A great deal of importance was placed on remotely operated vehicle (ROV) operations. Two ROVs were utilized, a work class Trojan and a surveillance Seaeye.
36-in. hole section
The 36-in. hole section began with the ROV connecting two guidelines to the template miniposts for the required slot.
Next, a 26-in./36-in. hole opener assembly was run into the template receptacle. A utility guide frame (UGF) was clamped around the bottom hole assembly (BHA), allowing the assembly to be easily stabbed into the template receptacle.
A centralized bushing was bolted onto the UGF. In order to maintain hole verticality, a 95/8-in. mud motor was utilized.
Hole verticality in predrilled wells is critical because of the constrained nature of the template receptacles. If the hole deviates more than 0.25°, the casing will not land correctly.
Next, the 36-in. hole section was drilled to 620 ft MD (seabed at 380 ft) before 30-in. casing was run.
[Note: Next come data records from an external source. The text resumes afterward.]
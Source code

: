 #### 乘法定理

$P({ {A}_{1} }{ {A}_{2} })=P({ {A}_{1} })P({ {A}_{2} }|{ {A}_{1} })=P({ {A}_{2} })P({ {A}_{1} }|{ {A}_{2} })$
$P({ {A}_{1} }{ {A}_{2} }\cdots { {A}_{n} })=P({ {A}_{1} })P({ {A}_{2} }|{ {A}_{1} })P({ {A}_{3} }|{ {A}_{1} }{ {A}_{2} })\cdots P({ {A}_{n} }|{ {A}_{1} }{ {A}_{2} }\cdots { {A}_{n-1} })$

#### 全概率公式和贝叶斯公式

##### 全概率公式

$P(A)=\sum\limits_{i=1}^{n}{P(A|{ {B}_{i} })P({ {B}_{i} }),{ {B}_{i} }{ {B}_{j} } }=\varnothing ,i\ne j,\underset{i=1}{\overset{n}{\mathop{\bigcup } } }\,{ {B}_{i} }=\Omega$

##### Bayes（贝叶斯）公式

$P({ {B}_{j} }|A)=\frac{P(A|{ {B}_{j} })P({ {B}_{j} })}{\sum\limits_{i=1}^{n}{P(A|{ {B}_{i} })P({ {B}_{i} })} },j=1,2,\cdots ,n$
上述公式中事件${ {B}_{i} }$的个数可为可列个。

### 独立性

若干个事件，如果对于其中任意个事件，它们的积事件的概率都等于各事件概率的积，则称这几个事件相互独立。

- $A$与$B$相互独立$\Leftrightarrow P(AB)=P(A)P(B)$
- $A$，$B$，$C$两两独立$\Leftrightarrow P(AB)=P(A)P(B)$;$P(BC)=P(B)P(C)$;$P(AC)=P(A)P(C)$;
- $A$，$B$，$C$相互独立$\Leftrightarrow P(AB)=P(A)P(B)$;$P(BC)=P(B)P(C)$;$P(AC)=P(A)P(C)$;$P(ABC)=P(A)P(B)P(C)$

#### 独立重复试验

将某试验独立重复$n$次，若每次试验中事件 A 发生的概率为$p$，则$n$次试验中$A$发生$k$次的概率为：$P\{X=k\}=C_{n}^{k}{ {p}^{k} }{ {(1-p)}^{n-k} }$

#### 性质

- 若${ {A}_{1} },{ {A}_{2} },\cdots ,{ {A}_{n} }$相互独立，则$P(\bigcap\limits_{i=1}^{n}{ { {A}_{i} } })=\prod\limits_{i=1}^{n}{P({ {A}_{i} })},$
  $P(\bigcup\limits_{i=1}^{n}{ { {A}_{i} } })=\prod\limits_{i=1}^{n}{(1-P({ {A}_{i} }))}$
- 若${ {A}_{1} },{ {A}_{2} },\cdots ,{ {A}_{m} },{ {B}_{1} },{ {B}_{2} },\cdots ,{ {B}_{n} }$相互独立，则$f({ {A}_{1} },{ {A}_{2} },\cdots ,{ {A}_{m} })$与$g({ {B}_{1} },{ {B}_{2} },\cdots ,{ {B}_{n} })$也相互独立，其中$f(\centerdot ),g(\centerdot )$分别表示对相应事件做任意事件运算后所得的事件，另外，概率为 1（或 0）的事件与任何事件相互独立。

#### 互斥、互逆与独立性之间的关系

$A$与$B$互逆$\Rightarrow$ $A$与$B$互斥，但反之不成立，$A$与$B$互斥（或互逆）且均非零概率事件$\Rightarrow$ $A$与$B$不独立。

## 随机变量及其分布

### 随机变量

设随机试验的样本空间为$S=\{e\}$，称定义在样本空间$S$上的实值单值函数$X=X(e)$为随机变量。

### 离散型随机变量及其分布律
The casing was then cemented. A retrievable guide base assembly was used to land the casing in the receptacle.
Problems with unconsolidated gravels and sands were solved by using a 12 ppg viscous displacement mud at total depth (TD). Viscous pills were used for trouble spots.
A new hole opener was required for each slot due to the abrasive nature of the gravel formation.
Gyro single-shots were found to be ineffective on the first slot because of rig heave. MWD surveys were successfully used on subsequent slots.
Inclination was less than 1° for all slots.
Hole and casing
The 26-in. hole assembly incorporated a steerable motor allowing build angles of up to 22°.
The 20-in. casing strings were set at depths up to 2,425 ft MD, 2,385 ft TVD.
Sea water was used as the drilling fluid.
Casing TDs were selected in order to take advantage of the higher leak-off values for deeper formations. Thus, heavier-than-normal mud weights could be used in the 16-in. hole sections.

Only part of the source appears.